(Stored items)
● ● ●

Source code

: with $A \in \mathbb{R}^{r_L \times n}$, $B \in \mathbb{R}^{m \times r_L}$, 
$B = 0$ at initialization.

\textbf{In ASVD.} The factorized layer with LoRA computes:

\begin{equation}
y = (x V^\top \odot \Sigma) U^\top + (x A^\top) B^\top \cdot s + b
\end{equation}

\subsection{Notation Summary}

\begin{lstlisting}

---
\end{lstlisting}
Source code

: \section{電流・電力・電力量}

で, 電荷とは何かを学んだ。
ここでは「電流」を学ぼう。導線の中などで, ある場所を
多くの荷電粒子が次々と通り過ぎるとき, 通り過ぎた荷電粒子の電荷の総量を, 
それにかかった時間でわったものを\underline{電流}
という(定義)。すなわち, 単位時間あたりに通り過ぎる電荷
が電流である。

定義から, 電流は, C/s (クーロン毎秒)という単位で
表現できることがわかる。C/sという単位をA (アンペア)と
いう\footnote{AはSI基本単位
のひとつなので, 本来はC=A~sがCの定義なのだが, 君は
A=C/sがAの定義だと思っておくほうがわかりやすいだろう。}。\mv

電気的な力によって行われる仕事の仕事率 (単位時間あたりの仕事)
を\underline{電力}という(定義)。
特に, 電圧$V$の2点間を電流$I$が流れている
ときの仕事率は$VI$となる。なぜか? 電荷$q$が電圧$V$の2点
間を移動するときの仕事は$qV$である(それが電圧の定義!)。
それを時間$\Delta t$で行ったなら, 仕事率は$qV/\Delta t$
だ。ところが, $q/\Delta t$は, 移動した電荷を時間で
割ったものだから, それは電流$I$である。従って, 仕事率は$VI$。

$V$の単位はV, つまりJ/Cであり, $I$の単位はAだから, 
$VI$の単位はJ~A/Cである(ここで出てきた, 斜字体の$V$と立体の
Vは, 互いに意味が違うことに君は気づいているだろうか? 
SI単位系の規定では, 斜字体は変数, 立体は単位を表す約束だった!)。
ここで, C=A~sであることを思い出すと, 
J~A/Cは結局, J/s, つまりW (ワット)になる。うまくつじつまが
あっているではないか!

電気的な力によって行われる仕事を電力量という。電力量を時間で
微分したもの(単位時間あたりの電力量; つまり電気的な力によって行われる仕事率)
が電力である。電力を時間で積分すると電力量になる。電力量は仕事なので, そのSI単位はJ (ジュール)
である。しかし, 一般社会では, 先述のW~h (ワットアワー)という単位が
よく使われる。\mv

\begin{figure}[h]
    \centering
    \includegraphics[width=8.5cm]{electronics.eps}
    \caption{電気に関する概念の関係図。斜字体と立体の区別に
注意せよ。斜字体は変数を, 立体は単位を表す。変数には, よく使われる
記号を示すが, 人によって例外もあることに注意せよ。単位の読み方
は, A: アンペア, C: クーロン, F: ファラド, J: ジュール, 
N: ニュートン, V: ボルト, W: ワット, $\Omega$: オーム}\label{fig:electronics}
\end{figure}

● ● ●

What is being asked: Write the data out again. Match it exactly.

Solved problem:
Source code

: with $A \in \mathbb{R}^{r_L \times n}$, $B \in \mathbb{R}^{m \times r_L}$, 
$B = 0$ at initialization.

\textbf{In ASVD.} The factorized layer with LoRA computes:

\begin{equation}
y = (x V^\top \odot \Sigma) U^\top + (x A^\top) B^\top \cdot s + b
\end{equation}

\subsection{Notation Summary}

\begin{lstlisting}

---
\end{lstlisting}
Source code

: \section{電流・電力・電力量}

で, 電荷とは何かを学んだ。
ここでは「電流」を学ぼう。導線の中などで, ある場所を
多くの荷電粒子が次々と通り過ぎるとき, 通り過ぎた荷電粒子の電荷の総量を, 
それにかかった時間でわったものを\underline{電流}
という(定義)。すなわち, 単位時間あたりに通り過ぎる電荷
が電流である。

定義から, 電流は, C/s (クーロン毎秒)という単位で
表現できることがわかる。C/sという単位をA (アンペア)と
いう\footnote{AはSI基本単位
のひとつなので, 本来はC=A~sがCの定義なのだが, 君は
A=C/sがAの定義だと思っておくほうがわかりやすいだろう。}。\mv

電気的な力によって行われる仕事の仕事率 (単位時間あたりの仕事)
を\underline{電力}という(定義)。
特に, 電圧$V$の2点間を電流$I$が流れている
ときの仕事率は$VI$となる。なぜか? 電荷$q$が電圧$V$の2点
間を移動するときの仕事は$qV$である(それが電圧の定義!)。
それを時間$\Delta t$で行ったなら, 仕事率は$qV/\Delta t$
だ。ところが, $q/\Delta t$は, 移動した電荷を時間で
割ったものだから, それは電流$I$である。従って, 仕事率は$VI$。

$V$の単位はV, つまりJ/Cであり, $I$の単位はAだから, 
$VI$の単位はJ~A/Cである(ここで出てきた, 斜字体の$V$と立体の
Vは, 互いに意味が違うことに君は気づいているだろうか? 
SI単位系の規定では, 斜字体は変数, 立体は単位を表す約束だった!)。
ここで, C=A~sであることを思い出すと, 
J~A/Cは結局, J/s, つまりW (ワット)になる。うまくつじつまが
あっているではないか!

電気的な力によって行われる仕事を電力量という。電力量を時間で
微分したもの(単位時間あたりの電力量; つまり電気的な力によって行われる仕事率)
が電力である。電力を時間で積分すると電力量になる。電力量は仕事なので, そのSI単位はJ (ジュール)
である。しかし, 一般社会では, 先述のW~h (ワットアワー)という単位が
よく使われる。\mv

\begin{figure}[h]
    \centering
    \includegraphics[width=8.5cm]{electronics.eps}
    \caption{電気に関する概念の関係図。斜字体と立体の区別に
注意せよ。斜字体は変数を, 立体は単位を表す。変数には, よく使われる
記号を示すが, 人によって例外もあることに注意せよ。単位の読み方
は, A: アンペア, C: クーロン, F: ファラド, J: ジュール, 
N: ニュートン, V: ボルト, W: ワット, $\Omega$: オーム}\label{fig:electronics}
\end{figure}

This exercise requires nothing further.